◆ WHAT YOU HAVE TO DO ◆
Reproduce the complete set of records exactly. No picture is to appear in the copy.

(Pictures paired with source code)

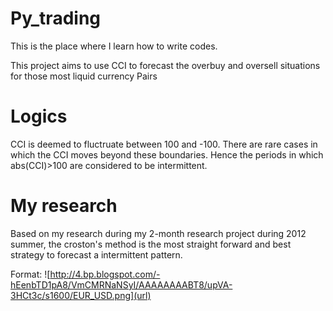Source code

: Py_trading
========
This is the place where I learn how to write codes.

This project aims to use CCI to forecast the overbuy and oversell situations for those most liquid currency Pairs

# Logics
CCI is deemed to fluctruate between 100 and -100. There are rare cases in which the CCI moves beyond these boundaries. Hence the periods in which abs(CCI)>100 are considered to be intermittent.

# My research
Based on my research during my 2-month research project during 2012 summer, the croston's method is the most straight forward and best strategy to forecast a intermittent pattern.


Format: ![http://4.bp.blogspot.com/-hEenbTD1pA8/VmCMRNaNSyI/AAAAAAAABT8/upVA-3HCt3c/s1600/EUR_USD.png](url)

◆ RESULT FOR THIS EXERCISE ◆
Source code

: Py_trading
========
This is the place where I learn how to write codes.

This project aims to use CCI to forecast the overbuy and oversell situations for those most liquid currency Pairs

# Logics
CCI is deemed to fluctruate between 100 and -100. There are rare cases in which the CCI moves beyond these boundaries. Hence the periods in which abs(CCI)>100 are considered to be intermittent.

# My research
Based on my research during my 2-month research project during 2012 summer, the croston's method is the most straight forward and best strategy to forecast a intermittent pattern.


Format: ![http://4.bp.blogspot.com/-hEenbTD1pA8/VmCMRNaNSyI/AAAAAAAABT8/upVA-3HCt3c/s1600/EUR_USD.png](url)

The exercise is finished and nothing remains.